Maybe others do it all the time and I am just weird, but this was a whole new viewpoint for me. I was taken aback, because suddenly I was faced with a scenario that I’d never been confronted with before, not in this context. No longer was I the guilty man staring at the innocent one; I was the innocent man, staring at the guilty one.
This forced me to reflect upon my idea of compassion, and the extent of my charity and love of others.
It is very easy to feel compassion for the unjustly condemned. We see people affected by an earthquake, a hurricane, cancer, some natural disaster that they could never have brought upon themselves, and we want to help them. Who among us would not weep to find that a man put on death row for murder had been framed, and was totally innocent? It is natural and easy to help innocent people unjustly condemned. Not so for the justly condemned.
Not very long ago, there was a man who beat a two year old to death. It was on the news, and naturally it was on facebook. So many statuses and comments I read, even those of church-going, highly-involved, Catholic adults, ranted. “He is evil,” they said.
“He should be beaten.”
“He should get the death penalty.”
A great many ill-wishes were brought upon him. Not once did I see a suggestion of prayer for the man, a request for his conversion, an expressed desire to see him in heaven instead of in prison or in a grave.
It is hard to refrain from condemning the justly condemned.
I once invited a drug addict to hang out with me and my friends. I knew that he could change. I knew that there were not many people in his life who would encourage him to do so. I thought to myself, “If the only thing keeping him from heaven is a lack of good influence in his life, then I am certainly not going to deprive him of such an influence.” I knew all this. But he was so rough, had so many problems, had gotten himself into so much trouble, and was just so not the kind of person that I usually hung out with that it was incredibly difficult to invite him along with us. I did not want to be seen in public with him. I did not enjoy having him along.

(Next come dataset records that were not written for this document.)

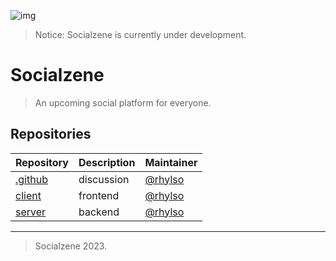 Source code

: ![img](https://avatars.githubusercontent.com/u/142655061?s=200&v=4)

> Notice: Socialzene is currently under development.

# Socialzene
> An upcoming social platform for everyone.

## Repositories

| Repository         | Description     | Maintainer |
|--------------|-----------|------------|
| [.github](https://github.com/socialzene/.github) | discussion | [@rhylso](https://github.com/rhylso)   |
| [client](https://github.com/socialzene/client) | frontend | [@rhylso](https://github.com/rhylso)       |
| [server](https://github.com/socialzene/server) | backend | [@rhylso](https://github.com/rhylso)        |

---
> Socialzene 2023.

Another time, I brought a roadside beggar and his girlfriend to eat at a restaurant with me. I sat across from them and talked with them as they ate. The guy spent the next thirty minutes complaining about all his problems. I obviously won’t go into detail about what they were, but I will say that they were all “his fault”. He was one of those young, naïve, rebellious kids (he was just a kid, little older than myself) who makes stupid decisions and gets into trouble. It was very difficult not to think this as I listened to him talk. When they finished eating, I left. You know that good feeling you get when you help someone? Well, I didn’t have it.
It is so difficult to feel sympathy for people who appear to deserve their situation. It is so easy to condemn the condemnable, to say, “It’s your problem, you fix it. You got yourself into this mess, you can get yourself out of it.” It is terribly difficult to help someone who doesn’t realize they need help, to sacrifice yourself, your time and money and emotion and effort, for something that was 100% preventable, for someone who won’t appreciate it.
We hear all the time about Saint Jude’s, children’s shelters, Food for the Poor. Most of us probably give to organizations like these on a semi-regular basis. But who donates to AA?* Visit a nursing home, sure, but a prison? A drug rehabilitation center? As proven above, I am not a good, sympathetic person. Maybe people do this all the time, and I just don’t hear about it because it is the last thing on my mind. I don’t want to help the justly condemned. I’m not at all like Christ.
I think I need to look at Him looking at me a bit more often than I do.